Home Technical Articles Why Network Capacity Isn’t Enough: Caching Strategies for Better Streaming

Why Network Capacity Isn’t Enough: Caching Strategies for Better Streaming

About The Author


To keep up with the growing volume of media content, the Verizon Media, now Edgio Media, Platform has invested in expanding our global cache footprint. In 2019 alone, we added more than 25 Tbps of capacity, seven global PoPs, and close to 900 last-mile connections. While effective at improving performance, raw capacity is not enough, nor is it a sustainable business model for meeting the ever-growing global demand for streaming content.

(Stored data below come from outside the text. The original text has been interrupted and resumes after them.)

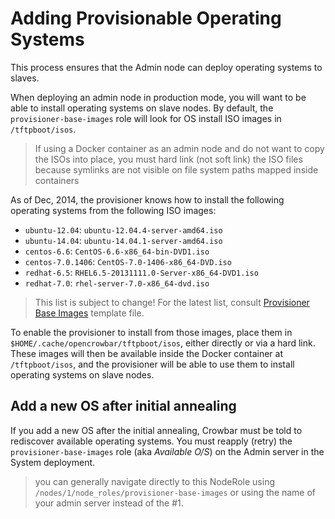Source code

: # Adding Provisionable Operating Systems

This process ensures that the Admin node can deploy operating systems to slaves.

When deploying an admin node in production mode, you will want to be able to install operating systems on slave nodes.  By default, the `provisioner-base-images` role will look for OS install ISO images in `/tftpboot/isos`.  

> If using a Docker container as an admin node and do not want to copy the ISOs into place, you must hard link (not soft link) the ISO files because symlinks are not visible on file system paths mapped inside containers

As of Dec, 2014, the provisioner knows how to install the following operating systems from the following ISO images:

 * `ubuntu-12.04`: `ubuntu-12.04.4-server-amd64.iso`
 * `ubuntu-14.04`: `ubuntu-14.04.1-server-amd64.iso`
 * `centos-6.6`: `CentOS-6.6-x86_64-bin-DVD1.iso`
 * `centos-7.0.1406`: `CentOS-7.0-1406-x86_64-DVD.iso`
 * `redhat-6.5`: `RHEL6.5-20131111.0-Server-x86_64-DVD1.iso`
 * `redhat-7.0`: `rhel-server-7.0-x86_64-dvd.iso`

> This list is subject to change!  For the latest list, consult [Provisioner Base Images](https://github.com/opencrowbar/core/blob/master/chef/roles/provisioner-base-images/role-template.json) template file.

To enable the provisioner to install from those images, place them in `$HOME/.cache/opencrowbar/tftpboot/isos`, either directly or via a hard link.  These images will then be available inside the Docker container at `/tftpboot/isos`, and the provisioner will be able to use them to install operating systems on slave nodes.

## Add a new OS after initial annealing

If you add a new OS after the initial annealing, Crowbar must be told to rediscover available operating systems.  You must reapply (retry) the `provisioner-base-images` role (aka _Available O/S_) on the Admin server in the  System deployment.

> you can generally navigate directly to this NodeRole using `/nodes/1/node_roles/provisioner-base-images` or using the name of your admin server instead of the #1.
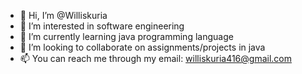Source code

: - 👋 Hi, I’m @Williskuria
- 👀 I’m interested in software engineering 
- 🌱 I’m currently learning java programming language
- 💞️ I’m looking to collaborate on assignments/projects in java
- 📫 You can reach me through my email: williskuria416@gmail.com 

<!---
Williskuria/Williskuria is a ✨ special ✨ repository because its `README.md` (this file) appears on your GitHub profile.
You can click the Preview link to take a look at your changes.
--->
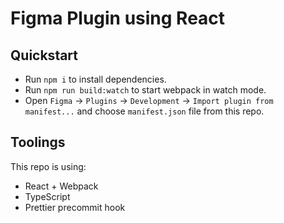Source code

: # Figma Plugin using React

## Quickstart

- Run `npm i` to install dependencies.
- Run `npm run build:watch` to start webpack in watch mode.
- Open `Figma` -> `Plugins` -> `Development` -> `Import plugin from manifest...` and choose `manifest.json` file from this repo.

## Toolings

This repo is using:

- React + Webpack
- TypeScript
- Prettier precommit hook
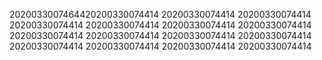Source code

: 2020033007464420200330074414
20200330074414
20200330074414
20200330074414
20200330074414
20200330074414
20200330074414
20200330074414
20200330074414
20200330074414
20200330074414
20200330074414
20200330074414
20200330074414
20200330074414

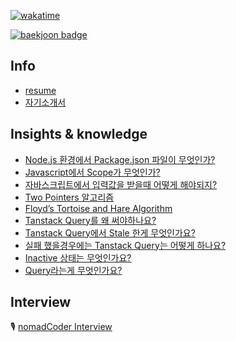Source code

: [![wakatime](https://wakatime.com/badge/user/865c4835-c28d-480d-8c1d-42f9ab5aee77.svg)](https://wakatime.com/@865c4835-c28d-480d-8c1d-42f9ab5aee77)

[![baekjoon badge](http://mazassumnida.wtf/api/v2/generate_badge?boj=0626na)](https://solved.ac/profile/0626na)


## Info
- [resume](https://jeenie.craft.me/IEjfPjREKO8wPG)
- [자기소개서](https://jeenie.craft.me/dQcNsQHWEUwaCF)

## Insights & knowledge
- [Node.js 환경에서 Package.json 파일이 무엇인가?](https://jeenie.craft.me/Keip2oM9KqEdNJ)
- [Javascript에서 Scope가 무엇인가?](https://jeenie.craft.me/rUyQ7kna421mFn)
- [자바스크립트에서 입력값을 받을때 어떻게 해야되지?](https://jeenie.craft.me/f3fC42MVDdN4u7)
- [Two Pointers 알고리즘](https://jeenie.craft.me/0NQlizY0bXla4e)
- [Floyd’s Tortoise and Hare Algorithm](https://jeenie.craft.me/jvC3twg3VTdb01)
- [Tanstack Query를 왜 써야하나요?](https://jeenie.craft.me/n5be8QVVn6BwZS)
- [Tanstack Query에서 Stale 한게 무엇인가요?](https://jeenie.craft.me/ZsQ9dKNTDLgMuE)
- [실패 했을경우에는 Tanstack Query는 어떻게 하나요?](https://jeenie.craft.me/nExC25b0K4VMm6)
- [Inactive 상태는 무엇인가요?](https://jeenie.craft.me/m6khg33NhpdA4R)
- [Query라는게 무엇인가요?](https://jeenie.craft.me/aCY6TjDpTgWgj3)
## Interview
🎙️ [nomadCoder Interview](https://nomadcoders.co/community/thread/5747)

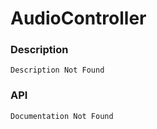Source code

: # AudioController

### Description

    Description Not Found

### API

    Documentation Not Found
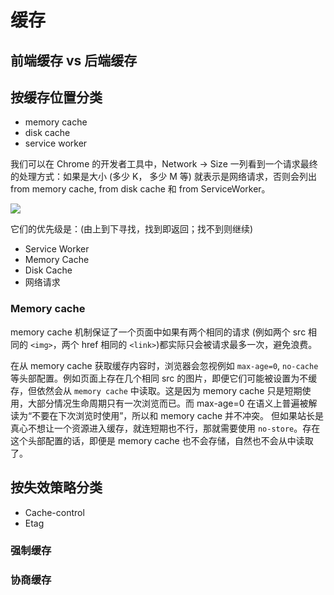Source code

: # 缓存

## 前端缓存 vs 后端缓存

## 按缓存位置分类

* memory cache
* disk cache
* service worker

我们可以在 Chrome 的开发者工具中，Network -> Size 一列看到一个请求最终的处理方式：如果是大小 (多少 K， 多少 M 等) 就表示是网络请求，否则会列出 from memory cache, from disk cache 和 from ServiceWorker。

![](https://ws2.sinaimg.cn/large/006tNbRwly1fyledtal2zj30r90d6djn.jpg)

它们的优先级是：(由上到下寻找，找到即返回；找不到则继续)

* Service Worker
* Memory Cache
* Disk Cache
* 网络请求

### Memory cache

memory cache 机制保证了一个页面中如果有两个相同的请求 (例如两个 src 相同的 `<img>`，两个 href 相同的 `<link>`)都实际只会被请求最多一次，避免浪费。

在从 memory cache 获取缓存内容时，浏览器会忽视例如 `max-age=0`, `no-cache` 等头部配置。例如页面上存在几个相同 src 的图片，即便它们可能被设置为不缓存，但依然会从 `memory cache` 中读取。这是因为 memory cache 只是短期使用，大部分情况生命周期只有一次浏览而已。而 max-age=0 在语义上普遍被解读为“不要在下次浏览时使用”，所以和 memory cache 并不冲突。
但如果站长是真心不想让一个资源进入缓存，就连短期也不行，那就需要使用 `no-store`。存在这个头部配置的话，即便是 memory cache 也不会存储，自然也不会从中读取了。

## 按失效策略分类

* Cache-control
* Etag

### 强制缓存
### 协商缓存
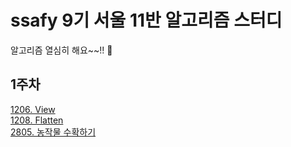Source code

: # ssafy 9기 서울 11반 알고리즘 스터디
알고리즘 열심히 해요~~!!
🤗

## 1주차
[1206. View](https://github.com/SSAFY-9th-Seoul-class-11/Dasom_Han/blob/main/SWEA/swea_1206.java)  
[1208. Flatten](https://github.com/SSAFY-9th-Seoul-class-11/Dasom_Han/blob/main/SWEA/swea_1208.java)  
[2805. 농작물 수확하기](https://github.com/SSAFY-9th-Seoul-class-11/Dasom_Han/blob/main/SWEA/swea_2805.java)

To maximize the availability of our network capacity, we invest equally in technologies, processes, and tools that keep operational and infrastructure costs in check. Our research team continually pushes the boundary of caching technologies, applying and refining processes to give our network operators granular control over how, when, and where content is cached.

Modern Caching Strategies

The goal of any caching strategy is to keep the most popular content in the cache while quickly and efficiently removing the less popular content. Over the years, researchers and software developers have devised countless strategies intended to solve the caching challenge. These range from relatively simple to extremely complex. Some of the more popular strategies include:

  • The least recently used (LRU)
  • Least frequently used (LFU)
  • First in, first out (FIFO)

It would be convenient if there were a single caching strategy to rule all situations. However, such a solution has yet to be developed, and the effectiveness of a particular strategy can vary greatly depending on server and disk sizes, traffic patterns, and other factors. Based on extensive testing, we’ve found that LRU offers the best compromise between hit rate and disk I/O, providing 60% fewer writes than FIFO while maintaining high hit rates. Additionally, for the disk sizes used in our CDN, LRU performs on par with more complex policies like S4LRU (Quadruply-segmented LRU). You can get more detail in this paper we published last year at the Passive and Active Measurement Conference (PAM) held in Puerto Varas, Chile.

Evolving Caching Strategy with Hybrid LRU

Even though LRU works very well for our environment, we’re always looking for ways to drive innovation and improve customer performance. This has led to a new capability we recently added to our platform called Hybrid LRU. It’s called hybrid because it adds a layer of abstraction on top of LRU. If we don’t use the hybrid functionality, the system continues to operate normally, so it’s very easy to understand and activate or deactivate.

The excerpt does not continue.